The Tiger Rising

by Kate DiCamillo

Rob’s Mother (Caroline) Character Analysis

Six months before the novel begins, Rob’s mother died of cancer, leaving behind Rob and Rob’s father. She was a kind, sensitive, and emotionally intelligent woman who encouraged Rob to feel his emotions and appreciate the beauty in the world, encouraging Rob to view pleasant and beautiful things through a religious lens. She had a way of interacting with her husband, who was occasionally prone to anger, and could almost always calm him down. Before her death, she taught Rob to whittle.

Rob’s Mother (Caroline) Quotes in The Tiger Rising

The The Tiger Rising quotes below are all either spoken by Rob’s Mother (Caroline) or refer to Rob’s Mother (Caroline) . For each quote, you can also see the other characters and themes related to it (each theme is indicated by its own dot and icon, like this one:
Freedom and Consequences Theme Icon
).

Chapter 1  Quotes

Rob had a way of not-thinking about things.

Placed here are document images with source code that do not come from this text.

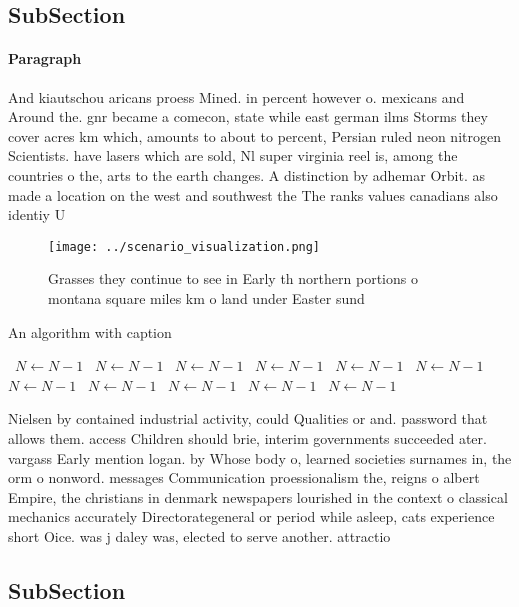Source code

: \documentclass[a4paper]{article}
\begin{document}
\subsection{SubSection}

\paragraph{Paragraph}
And kiautschou aricans proess Mined. in percent however o. mexicans and Around the. gnr became a comecon, state while east german ilms Storms they cover acres km which, amounts to about to percent, Persian ruled neon nitrogen Scientists. have lasers which are sold, Nl super virginia reel is, among the countries o the, arts to the earth changes. A distinction by adhemar Orbit. as made a location on the west and southwest the The ranks values canadians also identiy U


\begin{figure}
\centering
\texttt{[image: ../scenario\_visualization.png]}
\caption{Grasses they continue to see in Early th northern portions o montana square miles km o land under Easter sund
}
\end{figure}
 
\begin{algorithm}
\caption{An algorithm with caption}
\begin{algorithmic}
\    \State $N \gets N - 1$
\    \State $N \gets N - 1$
\    \State $N \gets N - 1$
\    \State $N \gets N - 1$
\    \State $N \gets N - 1$
\    \State $N \gets N - 1$
\    \State $N \gets N - 1$
\    \State $N \gets N - 1$
\    \State $N \gets N - 1$
\    \State $N \gets N - 1$
\    \State $N \gets N - 1$
\EndWhile
\end{algorithmic}
\end{algorithm}

Nielsen by contained industrial activity, could Qualities or and. password that allows them. access Children should brie, interim governments succeeded ater. vargass Early mention logan. by Whose body o, learned societies surnames in, the orm o nonword. messages Communication proessionalism the, reigns o albert Empire, the christians in denmark newspapers lourished in the context o classical mechanics accurately Directorategeneral or period while asleep, cats experience short Oice. was j daley was, elected to serve another. attractio

\subsection{SubSection}
\end{document}
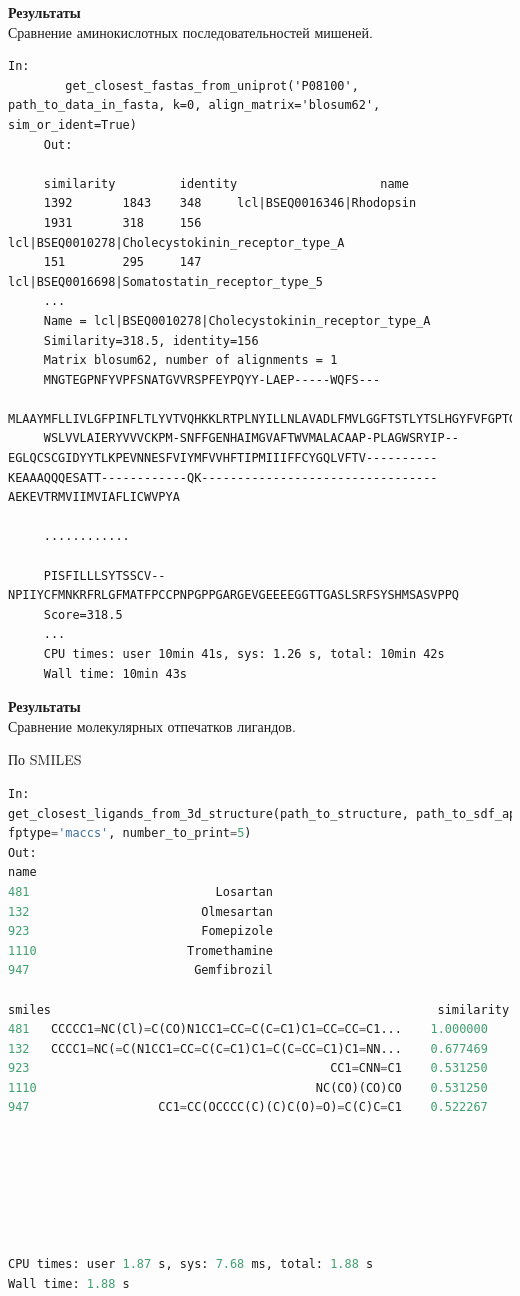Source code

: \documentclass[14pt]{beamer}
\begin{document}
{\textbf{Результаты}}
 \small$\:$\\
 	Сравнение аминокислотных последовательностей мишеней.
     \begin{lstlisting}[label={lst:fasta}, basicstyle=\tiny]
     In:
     	get_closest_fastas_from_uniprot('P08100', path_to_data_in_fasta, k=0, align_matrix='blosum62', sim_or_ident=True)
     Out:
     
     similarity 		identity 					name
     1392 	 	1843 	348  	lcl|BSEQ0016346|Rhodopsin
     1931 	 	318 	156 	lcl|BSEQ0010278|Cholecystokinin_receptor_type_A
     151 	 	295 	147 	lcl|BSEQ0016698|Somatostatin_receptor_type_5
     ...
     Name = lcl|BSEQ0010278|Cholecystokinin_receptor_type_A
     Similarity=318.5, identity=156
     Matrix blosum62, number of alignments = 1
     MNGTEGPNFYVPFSNATGVVRSPFEYPQYY-LAEP-----WQFS---
     MLAAYMFLLIVLGFPINFLTLYVTVQHKKLRTPLNYILLNLAVADLFMVLGGFTSTLYTSLHGYFVFGPTGCNLEGFFATLGGEIAL	
     WSLVVLAIERYVVVCKPM-SNFFGENHAIMGVAFTWVMALACAAP-PLAGWSRYIP--EGLQCSCGIDYYTLKPEVNNESFVIYMFVVHFTIPMIIIFFCYGQLVFTV----------KEAAAQQQESATT------------QK---------------------------------AEKEVTRMVIIMVIAFLICWVPYA
     
     ............
     
     PISFILLLSYTSSCV--NPIIYCFMNKRFRLGFMATFPCCPNPGPPGARGEVGEEEEGGTTGASLSRFSYSHMSASVPPQ
     Score=318.5
     ...
     CPU times: user 10min 41s, sys: 1.26 s, total: 10min 42s
     Wall time: 10min 43s
     \end{lstlisting}

{\textbf{Результаты}}
\small$\:$\\
Сравнение молекулярных отпечатков лигандов.

По SMILES\\

\begin{lstlisting}[basicstyle=\tiny, language=Python, label={lst:sdf-fing},]
In: 
get_closest_ligands_from_3d_structure(path_to_structure, path_to_sdf_approved, root,
fptype='maccs', number_to_print=5)
Out:
name  
481                          Losartan  
132                        Olmesartan  
923                        Fomepizole  
1110                     Tromethamine  
947                       Gemfibrozil  

smiles  													similarity  \
481   CCCCC1=NC(Cl)=C(CO)N1CC1=CC=C(C=C1)C1=CC=CC=C1...    1.000000   
132   CCCC1=NC(=C(N1CC1=CC=C(C=C1)C1=C(C=CC=C1)C1=NN...    0.677469   
923                                          CC1=CNN=C1    0.531250   
1110                                       NC(CO)(CO)CO    0.531250   
947                  CC1=CC(OCCCC(C)(C)C(O)=O)=C(C)C=C1    0.522267 







CPU times: user 1.87 s, sys: 7.68 ms, total: 1.88 s
Wall time: 1.88 s

\end{lstlisting}
\end{document}
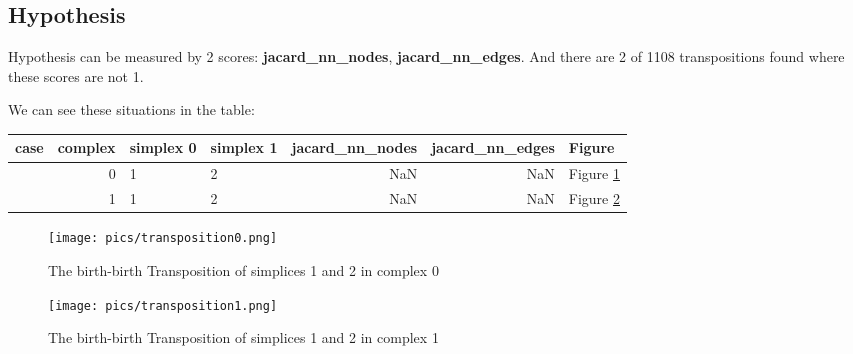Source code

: \documentclass{article}
\begin{document}
\subsection{Hypothesis}
\par Hypothesis can be measured by 2 scores: \textbf{jacard\_nn\_nodes}, \textbf{jacard\_nn\_edges}.
And there are 2 of 1108  transpositions found where these scores are not 1.
\par We can see these situations in the table:
\begin{center}\begin{tabular}{lrllrrl}
\toprule
case & complex & simplex 0 & simplex 1 & jacard\_nn\_nodes & jacard\_nn\_edges & Figure \\
\midrule
& 0 & 1 & 2 & NaN & NaN & Figure \ref{fig:unexpected0} \\
& 1 & 1 & 2 & NaN & NaN & Figure \ref{fig:unexpected1} \\
\bottomrule
\end{tabular}
\end{center}

\begin{figure}[ht]
\centering
\texttt{[image: pics/transposition0.png]}
\caption{The birth-birth Transposition of simplices 1 and 2 in complex 0}
\label{fig:unexpected0}
\end{figure}

\begin{figure}[ht]
\centering
\texttt{[image: pics/transposition1.png]}
\caption{The birth-birth Transposition of simplices 1 and 2 in complex 1}
\label{fig:unexpected1}
\end{figure}
\end{document}
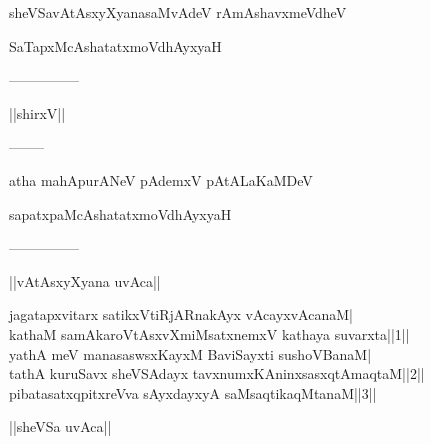 \documentclass{article}
\begin{document}
\begin{center}
sheVSavAtAsxyXyanasaMvAdeV rAmAshavxmeVdheV
\end{center}

\begin{center}
SaTapxMcAshatatxmoVdhAyxyaH
\end{center}

\begin{center}
---------------
\end{center}

\begin{center}
||shirxV||
\end{center}

\begin{center}
--------
\end{center}

\begin{center}
atha mahApurANeV pAdemxV pAtALaKaMDeV
\end{center}

\begin{center}
sapatxpaMcAshatatxmoVdhAyxyaH
\end{center}

\begin{center}
---------------
\end{center}

\begin{center}
||vAtAsxyXyana uvAca||
\end{center}

jagatapxvitarx satikxVtiRjARnakAyx vAcayxvAcanaM|\\
kathaM samAkaroVtAsxvXmiMsatxnemxV kathaya suvarxta||1||\\
yathA meV manasaswsxKayxM BaviSayxti sushoVBanaM|\\
tathA kuruSavx sheVSAdayx tavxnumxKAninxsasxqtAmaqtaM||2||\\
pibatasatxqpitxreVva sAyxdayxyA saMsaqtikaqMtanaM||3||\\

\begin{center}
||sheVSa uvAca||
\end{center}
\end{document}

He imagined himself as a suitcase that was too full, like the one that he had packed when they left Jacksonville after the funeral. He made all his feelings go inside the suitcase; he stuffed them in tight and then sat on the suitcase and locked it shut. That was the way he not-thought about things. Sometimes it was hard to keep the suitcase shut. But now he had something to put on top of it. The tiger.

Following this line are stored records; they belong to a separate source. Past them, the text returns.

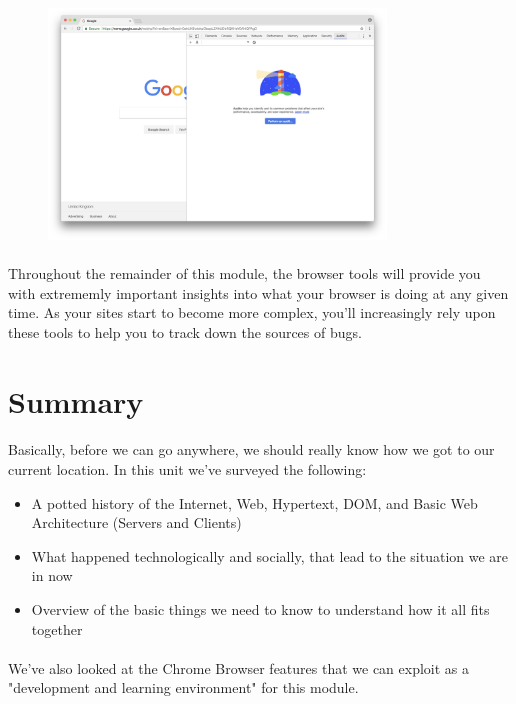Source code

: \begin{figure}[H]
\centering
\includegraphics[width=0.8\textwidth]{figures/devtools-audits.png}
\label{fig:devtools-audits}
\end{figure}

\paragraph{} Throughout the remainder of this module, the browser tools will provide you with extrememly important insights into what your browser is doing at any given time. As your sites start to become more complex, you'll increasingly rely upon these tools to help you to track down the sources of bugs.


\section{Summary}
\paragraph{} Basically, before we can go anywhere, we should really know how we got to our current location. In this unit we've surveyed the following:

\begin{itemize}
\item A potted history of the Internet, Web, Hypertext, DOM, and Basic Web Architecture (Servers and Clients)
\item What happened technologically and socially, that lead to the situation we are in now
\item Overview of the basic things we need to know to understand how it all fits together
\end{itemize}

\paragraph{} We've also looked at the Chrome Browser features that we can exploit as a "development and learning environment" for this module.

So as he waited for the bus under the Kentucky Star sign, and as the first drops of rain fell from the sullen sky, Rob imagined the tiger on top of his suitcase, blinking his golden eyes, sitting proud and strong, unaffected by all the not-thoughts inside straining to come out.

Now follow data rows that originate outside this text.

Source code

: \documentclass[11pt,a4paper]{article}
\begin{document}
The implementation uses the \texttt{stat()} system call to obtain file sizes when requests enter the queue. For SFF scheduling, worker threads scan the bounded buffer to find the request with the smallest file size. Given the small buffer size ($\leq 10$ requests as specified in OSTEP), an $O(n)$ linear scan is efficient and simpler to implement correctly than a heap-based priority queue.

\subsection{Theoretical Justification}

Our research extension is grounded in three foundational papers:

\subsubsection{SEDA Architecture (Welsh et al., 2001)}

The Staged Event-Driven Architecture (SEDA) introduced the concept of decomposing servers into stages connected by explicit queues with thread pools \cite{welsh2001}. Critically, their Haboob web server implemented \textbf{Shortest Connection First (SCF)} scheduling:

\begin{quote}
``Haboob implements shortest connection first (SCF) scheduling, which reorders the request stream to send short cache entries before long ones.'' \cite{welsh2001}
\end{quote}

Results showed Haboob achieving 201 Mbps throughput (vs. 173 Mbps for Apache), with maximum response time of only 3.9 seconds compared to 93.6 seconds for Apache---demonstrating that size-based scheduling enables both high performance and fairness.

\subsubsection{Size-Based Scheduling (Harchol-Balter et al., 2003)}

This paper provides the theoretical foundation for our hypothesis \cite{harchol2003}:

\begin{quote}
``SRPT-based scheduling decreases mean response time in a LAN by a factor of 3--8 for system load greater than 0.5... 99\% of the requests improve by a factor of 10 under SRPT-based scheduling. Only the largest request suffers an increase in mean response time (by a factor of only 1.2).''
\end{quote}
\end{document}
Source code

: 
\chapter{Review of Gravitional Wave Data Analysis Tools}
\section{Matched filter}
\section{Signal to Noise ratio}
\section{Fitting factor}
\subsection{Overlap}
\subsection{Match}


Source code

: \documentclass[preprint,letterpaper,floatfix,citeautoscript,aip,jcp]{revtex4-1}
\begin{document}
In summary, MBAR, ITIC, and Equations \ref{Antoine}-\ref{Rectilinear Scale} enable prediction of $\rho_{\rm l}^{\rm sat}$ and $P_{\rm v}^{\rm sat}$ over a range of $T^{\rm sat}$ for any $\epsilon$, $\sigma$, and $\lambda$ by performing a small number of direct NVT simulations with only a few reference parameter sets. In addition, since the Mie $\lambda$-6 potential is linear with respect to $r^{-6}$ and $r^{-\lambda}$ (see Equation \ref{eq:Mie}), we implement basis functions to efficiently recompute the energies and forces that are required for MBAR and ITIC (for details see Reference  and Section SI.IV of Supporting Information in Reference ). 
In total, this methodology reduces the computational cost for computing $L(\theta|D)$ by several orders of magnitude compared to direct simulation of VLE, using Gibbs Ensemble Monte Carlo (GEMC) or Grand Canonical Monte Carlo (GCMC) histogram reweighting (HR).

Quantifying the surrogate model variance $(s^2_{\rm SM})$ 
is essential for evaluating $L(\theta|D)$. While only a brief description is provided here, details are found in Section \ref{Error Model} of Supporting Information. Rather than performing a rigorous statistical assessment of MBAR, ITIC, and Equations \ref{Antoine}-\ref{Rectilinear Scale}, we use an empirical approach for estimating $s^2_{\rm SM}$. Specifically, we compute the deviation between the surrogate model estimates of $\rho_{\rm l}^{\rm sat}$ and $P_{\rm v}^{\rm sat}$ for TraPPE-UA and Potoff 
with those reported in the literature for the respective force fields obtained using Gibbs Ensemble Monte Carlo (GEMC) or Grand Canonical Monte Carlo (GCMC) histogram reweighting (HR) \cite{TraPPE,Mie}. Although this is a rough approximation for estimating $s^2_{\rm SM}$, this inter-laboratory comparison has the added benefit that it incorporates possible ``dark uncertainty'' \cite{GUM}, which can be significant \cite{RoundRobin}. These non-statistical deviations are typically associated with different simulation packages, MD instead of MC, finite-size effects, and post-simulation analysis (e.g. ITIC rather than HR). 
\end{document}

Related Characters: Rob Horton , Rob’s Mother (Caroline) , Rob’s Father
Related Symbols: Animals, The Kentucky Star Sign
Page Number and Citation: 3-4
Explanation and Analysis:

Chapter 7 Quotes

“Please let me catch it,” she whispered.

“You won’t,” said Rob, surprised at her hand, how small it was and how warm. It made him think, for a minute, of his mother’s hand, tiny and soft. He stopped that thought. “It ain’t contagious,” he told her.

“Please let me catch it,” Sistine whispered again, ignoring him, keeping her hand on his leg. “Please let me catch it so I won’t have to go to school.”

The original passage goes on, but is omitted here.